Publishing my Website on IPFS

March 11th, 2020

I stumbled upon a blog post a few weeks back titled "Why build this blog - or anything - on IPFS?". It intrigued me. IPFS sounded familiar - I remember thinking it was a cool experimental project in the crypto realm. But for the blog I was reading to currently be on IPFS? - it made me think twice about the seriousness of it.

In the post, Beau Cronin talks about some fundamental concerns with our current internet protocols, and how a distributed internet like IPFS can solve many of them. It occurred to me that I've never thought about a legitimate alternative to the way the internet works. It just is the internet, right?

Today's Internet

Our core internet technologies today - DNS, TCP/IP, HTTP, etc - are built to route web addresses to a specific location. Typing in google.com performs a DNS lookup to find out which server to route to. DNS lookup returns IP address 64.233.176.100, so our browser makes a request to that location. Whatever content the server at that location returns is what is displayed.

The internet was built this way - with location based addressing - allowing computers to connect to each other directly. But this approach has drawbacks:

The user is trusting that they are routed to the correct location, and they're also trusting that the content hosted on that server is what the user expects - content can be changed at any time without warning.
Internet traffic is optimized to route through internet 'backbones' which causes heavy reliance on centralized connection nodes - like the fiber lines running into AWS data centers. If I request a piece of data from a friend next to me, the traffic will likely route through some centralized server. Centralized servers lead to behemoths that effectively control our internet. (Remember when AWS US-East went down for a day and took half the internet down with it?)
Bottlenecks and scaling issues arise when there's only a single data source.

A Distributed Web

IPFS is a protocol for a distributed web that addresses many of these problems.

At its core, it uses content based addressing to link directly to the file contents the user requests. When you make a request, IPFS will crawl the distributed nodes and find the content as efficiently as possible. If your friend sitting next to you has the file cached locally, IPFS can find and return it without any central server in between. This is a much more efficient system for moving data - for video we could see up 60% bandwidth savings - and this is why Netflix is actively experimenting with IPFS today.

This made a LOT of sense to me.

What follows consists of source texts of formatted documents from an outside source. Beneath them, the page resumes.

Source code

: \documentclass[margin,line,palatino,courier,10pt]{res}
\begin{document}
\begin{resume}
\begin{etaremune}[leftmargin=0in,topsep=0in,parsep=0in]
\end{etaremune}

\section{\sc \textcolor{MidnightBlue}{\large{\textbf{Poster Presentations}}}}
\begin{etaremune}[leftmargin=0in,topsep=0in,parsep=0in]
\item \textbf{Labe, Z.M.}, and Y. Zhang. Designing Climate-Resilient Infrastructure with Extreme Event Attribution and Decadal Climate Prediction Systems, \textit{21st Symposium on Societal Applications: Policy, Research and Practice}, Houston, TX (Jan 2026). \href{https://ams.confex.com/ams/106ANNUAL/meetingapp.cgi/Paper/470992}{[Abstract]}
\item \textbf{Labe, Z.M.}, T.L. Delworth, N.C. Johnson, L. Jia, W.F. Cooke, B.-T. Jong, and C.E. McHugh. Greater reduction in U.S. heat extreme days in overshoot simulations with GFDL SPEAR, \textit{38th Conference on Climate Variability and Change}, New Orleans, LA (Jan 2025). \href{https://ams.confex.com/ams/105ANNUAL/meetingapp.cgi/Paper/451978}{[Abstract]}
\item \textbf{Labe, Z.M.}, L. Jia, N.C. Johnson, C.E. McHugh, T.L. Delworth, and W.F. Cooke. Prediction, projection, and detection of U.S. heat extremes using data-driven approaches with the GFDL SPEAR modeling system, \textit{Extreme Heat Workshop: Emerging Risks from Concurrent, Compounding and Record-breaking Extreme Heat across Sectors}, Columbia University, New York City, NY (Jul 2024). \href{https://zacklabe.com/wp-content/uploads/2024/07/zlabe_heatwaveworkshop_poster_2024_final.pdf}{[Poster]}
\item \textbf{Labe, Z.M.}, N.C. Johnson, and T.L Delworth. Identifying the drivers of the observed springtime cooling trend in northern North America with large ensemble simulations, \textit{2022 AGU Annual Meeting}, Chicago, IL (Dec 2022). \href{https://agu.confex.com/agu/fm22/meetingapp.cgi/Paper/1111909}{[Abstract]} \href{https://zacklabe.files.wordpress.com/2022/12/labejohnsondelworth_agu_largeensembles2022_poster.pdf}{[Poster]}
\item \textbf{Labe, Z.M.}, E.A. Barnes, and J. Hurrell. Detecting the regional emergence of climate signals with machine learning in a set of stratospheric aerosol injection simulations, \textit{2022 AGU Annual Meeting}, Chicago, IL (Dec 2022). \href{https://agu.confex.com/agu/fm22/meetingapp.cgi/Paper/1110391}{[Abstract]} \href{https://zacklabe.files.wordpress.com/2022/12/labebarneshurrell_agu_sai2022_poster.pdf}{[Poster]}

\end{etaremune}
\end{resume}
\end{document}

For YouTube's servers to be solely responsible for delivering ALL the video content? That's an insane amount of bandwidth going through those centralized pipes. A P2P approach distributes the load evenly across the network, making things much more efficient and redundant. Content-based addressing is simply a more user-centric approach. When I want to view a blog post or a video, I don't care which server I get routed to. I care about the content itself. And distributing the content across millions of peers? It makes our internet virtually indestructible.

I love the idea of a web which is more efficient, reduces our reliance on internet titans, and can verify content at a cryptographic level resulting in a fundamentally safer and more robust web.

So I decided I'd dig in and try it out.

Learning IPFS

I started on ipfs.io to learn the basic concepts. I read through some introduction material and took a lot of notes - trying to summarize what I read to make sure I understood everything.

I found a Gitbook called "The Decentralized Web Primer" which contained a series of tutorials intended to explain core concepts. I know I learn best by building and experimenting - so this series was GREAT. This was my main reference material for the rest - so if you're interested in following along, check that Gitbook out!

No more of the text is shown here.